*** Block opens ***
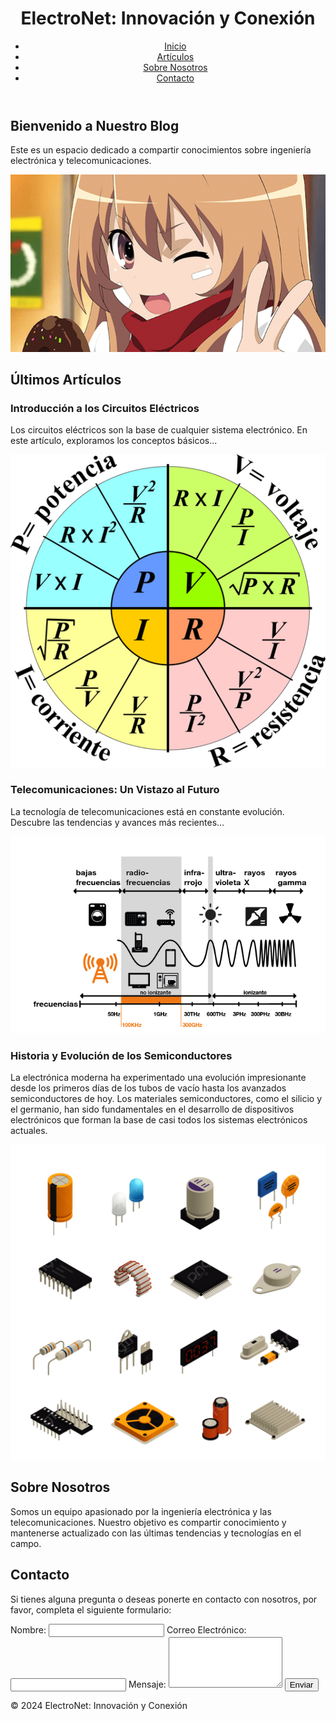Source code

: <!DOCTYPE html>
<html lang="es">
<head>
    <meta charset="UTF-8">
    <meta name="viewport" content="width=device-width, initial-scale=1.0">
    <title>ElectroNet: Innovación y Conexión</title>
    <link rel="stylesheet" href="styles.css">
    <link href="https://fonts.googleapis.com/css2?family=Roboto:wght@400;700&display=swap" rel="stylesheet">
    <script async src="https://pagead2.googlesyndication.com/pagead/js/adsbygoogle.js"></script>
    <script>
        (adsbygoogle = window.adsbygoogle || []).push({
            google_ad_client: "ca-pub-xxxxxxxxxx",
            enable_page_level_ads: true
        });
    </script>
</head>
<body>
    <header>
        <h1>ElectroNet: Innovación y Conexión</h1>
        <nav>
            <ul>
                <li><a href="#inicio">Inicio</a></li>
                <li><a href="#articulos">Artículos</a></li>
                <li><a href="#sobre-nosotros">Sobre Nosotros</a></li>
                <li><a href="#contacto">Contacto</a></li>
            </ul>
        </nav>
    </header>
    <main>
        <section id="inicio">   
            <h2>Bienvenido a Nuestro Blog</h2>
            <p>Este es un espacio dedicado a compartir conocimientos sobre ingeniería electrónica y telecomunicaciones.</p>
            <img src="images/welcome.png" alt="Bienvenido al Blog">
        </section>
        <section id="articulos">
            <h2>Últimos Artículos</h2>
            <article>
                <h3>Introducción a los Circuitos Eléctricos</h3>
                <p>Los circuitos eléctricos son la base de cualquier sistema electrónico. En este artículo, exploramos los conceptos básicos...</p>
                <img src="images/circuitos.png" alt="Circuitos Eléctricos">
            </article>
            <article>
                <h3>Telecomunicaciones: Un Vistazo al Futuro</h3>
                <p>La tecnología de telecomunicaciones está en constante evolución. Descubre las tendencias y avances más recientes...</p>
                <img src="images/telecomunicaciones.png" alt="Telecomunicaciones">
            </article>
             <article>
                <h3>Historia y Evolución de los Semiconductores</h3>
                <p>La electrónica moderna ha experimentado una evolución impresionante desde los primeros días de los tubos de vacío hasta los avanzados semiconductores de hoy. Los materiales semiconductores, como el silicio y el germanio, han sido fundamentales en el desarrollo de dispositivos electrónicos que forman la base de casi todos los sistemas electrónicos actuales.</p>
                <img src="images/semiconductores.png" alt="Semiconductores">
            </article>
            <!-- Anuncio de AdSense -->
            <ins class="adsbygoogle"
                 style="display:block"
                 data-ad-client="ca-pub-xxxxxxxxxx"
                 data-ad-slot="1234567890"
                 data-ad-format="auto"></ins>
            <script>
                (adsbygoogle = window.adsbygoogle || []).push({});
            </script>
        </section>
        <section id="sobre-nosotros">
            <h2>Sobre Nosotros</h2>
            <p>Somos un equipo apasionado por la ingeniería electrónica y las telecomunicaciones. Nuestro objetivo es compartir conocimiento y mantenerse actualizado con las últimas tendencias y tecnologías en el campo.</p>
        </section>
        <section id="contacto">
            <h2>Contacto</h2>
            <p>Si tienes alguna pregunta o deseas ponerte en contacto con nosotros, por favor, completa el siguiente formulario:</p>
            <form action="https://formspree.io/f/your-form-id" method="POST">
                <label for="name">Nombre:</label>
                <input type="text" id="name" name="name" required>
                <label for="email">Correo Electrónico:</label>
                <input type="email" id="email" name="email" required>
                <label for="message">Mensaje:</label>
                <textarea id="message" name="message" rows="5" required></textarea>
                <button type="submit">Enviar</button>
            </form>
        </section>
    </main>
    <footer>
        <p>&copy; 2024 ElectroNet: Innovación y Conexión</p>
    </footer>
</body>
</html>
*** Block closes ***
REQUIREMENT — Repeat each line above exactly as it reads, omitting any pictures.

PROBLEM SOLUTION —
Source code

: <!DOCTYPE html>
<html lang="es">
<head>
    <meta charset="UTF-8">
    <meta name="viewport" content="width=device-width, initial-scale=1.0">
    <title>ElectroNet: Innovación y Conexión</title>
    <link rel="stylesheet" href="styles.css">
    <link href="https://fonts.googleapis.com/css2?family=Roboto:wght@400;700&display=swap" rel="stylesheet">
    <script async src="https://pagead2.googlesyndication.com/pagead/js/adsbygoogle.js"></script>
    <script>
        (adsbygoogle = window.adsbygoogle || []).push({
            google_ad_client: "ca-pub-xxxxxxxxxx",
            enable_page_level_ads: true
        });
    </script>
</head>
<body>
    <header>
        <h1>ElectroNet: Innovación y Conexión</h1>
        <nav>
            <ul>
                <li><a href="#inicio">Inicio</a></li>
                <li><a href="#articulos">Artículos</a></li>
                <li><a href="#sobre-nosotros">Sobre Nosotros</a></li>
                <li><a href="#contacto">Contacto</a></li>
            </ul>
        </nav>
    </header>
    <main>
        <section id="inicio">   
            <h2>Bienvenido a Nuestro Blog</h2>
            <p>Este es un espacio dedicado a compartir conocimientos sobre ingeniería electrónica y telecomunicaciones.</p>
            <img src="images/welcome.png" alt="Bienvenido al Blog">
        </section>
        <section id="articulos">
            <h2>Últimos Artículos</h2>
            <article>
                <h3>Introducción a los Circuitos Eléctricos</h3>
                <p>Los circuitos eléctricos son la base de cualquier sistema electrónico. En este artículo, exploramos los conceptos básicos...</p>
                <img src="images/circuitos.png" alt="Circuitos Eléctricos">
            </article>
            <article>
                <h3>Telecomunicaciones: Un Vistazo al Futuro</h3>
                <p>La tecnología de telecomunicaciones está en constante evolución. Descubre las tendencias y avances más recientes...</p>
                <img src="images/telecomunicaciones.png" alt="Telecomunicaciones">
            </article>
             <article>
                <h3>Historia y Evolución de los Semiconductores</h3>
                <p>La electrónica moderna ha experimentado una evolución impresionante desde los primeros días de los tubos de vacío hasta los avanzados semiconductores de hoy. Los materiales semiconductores, como el silicio y el germanio, han sido fundamentales en el desarrollo de dispositivos electrónicos que forman la base de casi todos los sistemas electrónicos actuales.</p>
                <img src="images/semiconductores.png" alt="Semiconductores">
            </article>
            <!-- Anuncio de AdSense -->
            <ins class="adsbygoogle"
                 style="display:block"
                 data-ad-client="ca-pub-xxxxxxxxxx"
                 data-ad-slot="1234567890"
                 data-ad-format="auto"></ins>
            <script>
                (adsbygoogle = window.adsbygoogle || []).push({});
            </script>
        </section>
        <section id="sobre-nosotros">
            <h2>Sobre Nosotros</h2>
            <p>Somos un equipo apasionado por la ingeniería electrónica y las telecomunicaciones. Nuestro objetivo es compartir conocimiento y mantenerse actualizado con las últimas tendencias y tecnologías en el campo.</p>
        </section>
        <section id="contacto">
            <h2>Contacto</h2>
            <p>Si tienes alguna pregunta o deseas ponerte en contacto con nosotros, por favor, completa el siguiente formulario:</p>
            <form action="https://formspree.io/f/your-form-id" method="POST">
                <label for="name">Nombre:</label>
                <input type="text" id="name" name="name" required>
                <label for="email">Correo Electrónico:</label>
                <input type="email" id="email" name="email" required>
                <label for="message">Mensaje:</label>
                <textarea id="message" name="message" rows="5" required></textarea>
                <button type="submit">Enviar</button>
            </form>
        </section>
    </main>
    <footer>
        <p>&copy; 2024 ElectroNet: Innovación y Conexión</p>
    </footer>
</body>
</html>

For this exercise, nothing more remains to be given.